Felicity Buchan MP, the Prime Minister’s Trade Envoy for Iceland and Norway visited Grimsby to learn more about the important trade and historical relationships the town has with both countries. We were hosted at Grimsby Fish Market by CEO Martin Boyers who explained how the fresh fish is imported by container ship into Immingham and then transported by lorry into Grimsby. Other routes for fresh and frozen fish also come into the town from other ports around the country and also by air from East Midlands Airport.
We were joined on the tour by Martin Vickers MP, Jonathan Goolden, the Icelandic Consulate, where in addition to visiting the Monday morning auction, we had the chance to visit the numerous specialist fish processors who are based at the Fish Docks. It is always fascinating to see the different specialisms and markets that are supplied by the expert teams in Grimsby.

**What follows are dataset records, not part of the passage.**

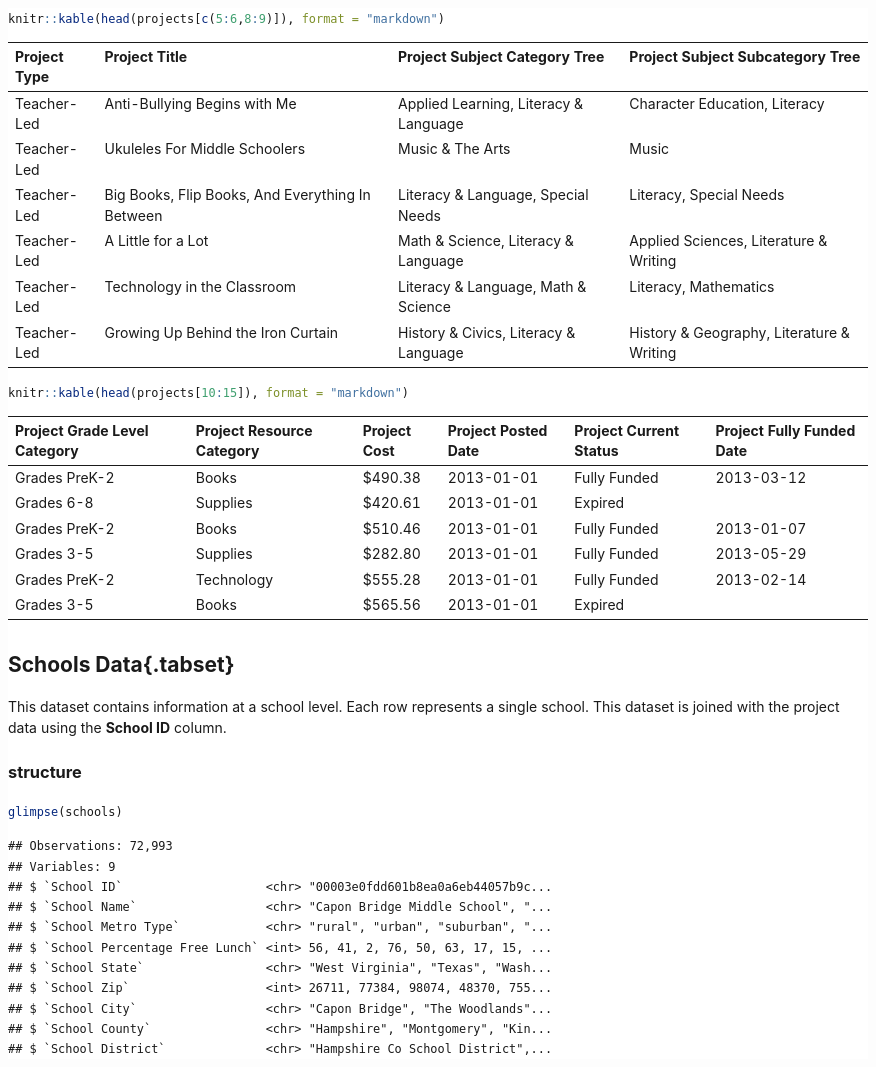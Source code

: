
 ```r
knitr::kable(head(projects[c(5:6,8:9)]), format = "markdown")
```



|Project Type |Project Title                                    |Project Subject Category Tree         |Project Subject Subcategory Tree          |
|:------------|:------------------------------------------------|:-------------------------------------|:-----------------------------------------|
|Teacher-Led  |Anti-Bullying Begins with Me                     |Applied Learning, Literacy & Language |Character Education, Literacy             |
|Teacher-Led  |Ukuleles For Middle Schoolers                    |Music & The Arts                      |Music                                     |
|Teacher-Led  |Big Books, Flip Books, And Everything In Between |Literacy & Language, Special Needs    |Literacy, Special Needs                   |
|Teacher-Led  |A Little for a Lot                               |Math & Science, Literacy & Language   |Applied Sciences, Literature & Writing    |
|Teacher-Led  |Technology in the Classroom                      |Literacy & Language, Math & Science   |Literacy, Mathematics                     |
|Teacher-Led  |Growing Up Behind the Iron Curtain               |History & Civics, Literacy & Language |History & Geography, Literature & Writing |

```r
knitr::kable(head(projects[10:15]), format = "markdown")
```



|Project Grade Level Category |Project Resource Category |Project Cost |Project Posted Date |Project Current Status |Project Fully Funded Date |
|:----------------------------|:-------------------------|:------------|:-------------------|:----------------------|:-------------------------|
|Grades PreK-2                |Books                     |$490.38      |2013-01-01          |Fully Funded           |2013-03-12                |
|Grades 6-8                   |Supplies                  |$420.61      |2013-01-01          |Expired                |                          |
|Grades PreK-2                |Books                     |$510.46      |2013-01-01          |Fully Funded           |2013-01-07                |
|Grades 3-5                   |Supplies                  |$282.80      |2013-01-01          |Fully Funded           |2013-05-29                |
|Grades PreK-2                |Technology                |$555.28      |2013-01-01          |Fully Funded           |2013-02-14                |
|Grades 3-5                   |Books                     |$565.56      |2013-01-01          |Expired                |                          |

## Schools Data{.tabset}
This dataset contains information at a school level. Each row represents a single school. This dataset is joined with the project data using the **School ID** column.

### structure 

```r
glimpse(schools)
```

```
## Observations: 72,993
## Variables: 9
## $ `School ID`                    <chr> "00003e0fdd601b8ea0a6eb44057b9c...
## $ `School Name`                  <chr> "Capon Bridge Middle School", "...
## $ `School Metro Type`            <chr> "rural", "urban", "suburban", "...
## $ `School Percentage Free Lunch` <int> 56, 41, 2, 76, 50, 63, 17, 15, ...
## $ `School State`                 <chr> "West Virginia", "Texas", "Wash...
## $ `School Zip`                   <int> 26711, 77384, 98074, 48370, 755...
## $ `School City`                  <chr> "Capon Bridge", "The Woodlands"...
## $ `School County`                <chr> "Hampshire", "Montgomery", "Kin...
## $ `School District`              <chr> "Hampshire Co School District",...
```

And even though Grimsby also has a very small catching sector compared to decades before, the town is the biggest fish processing sector in the UK, directly employing approximately 6,000 people locally.
Later, Felicity and I attended the Dock Offices, hosted by Associated British Ports (ABP) and Simon Dwyer of the Grimsby Seafood Cluster, with its #madegreatingrimsby brand, which celebrates the international expertise we have in the town.
Iceland Consul, Jonathan Goulding said, “It is an absolute honour and pleasure to welcome the Prime Minister’s Trade Envoy here to Grimsby. It is vitally important for us to showcase what we do here in Grimsby. The cultural and trade links between the three countries run very deeply here. Iceland and Norway’s trade is very valuable to us and vice versa”.
Felicity introduced herself to a broad range of company owners: Simon Smith, CEO of Youngs Seafood; Wynne Griffiths representing the Fishmongers Association; Mike Woods of the Fish Merchants Association; Marcus Coleman, CEO of Seafish Industry Authority; Rad Wiatr, Cook & Lucas; Andrew Oliver, Chair of the Grimsby Auction Market; Jonathan Reed, CEO of Hilton Foods PLC; Patrick Salmon of Alfred Enderby; and Mike Hryckowian of Pelagia. We explained to Felicity that Grimsby alone is hugely important for trade with Iceland and Norway, both in terms of fish imports and the renewable wind industry. We discussed the challenges that faced the seafood industry that leaving the EU had created, but we also discussed the opportunities that lie ahead for all parties in the future.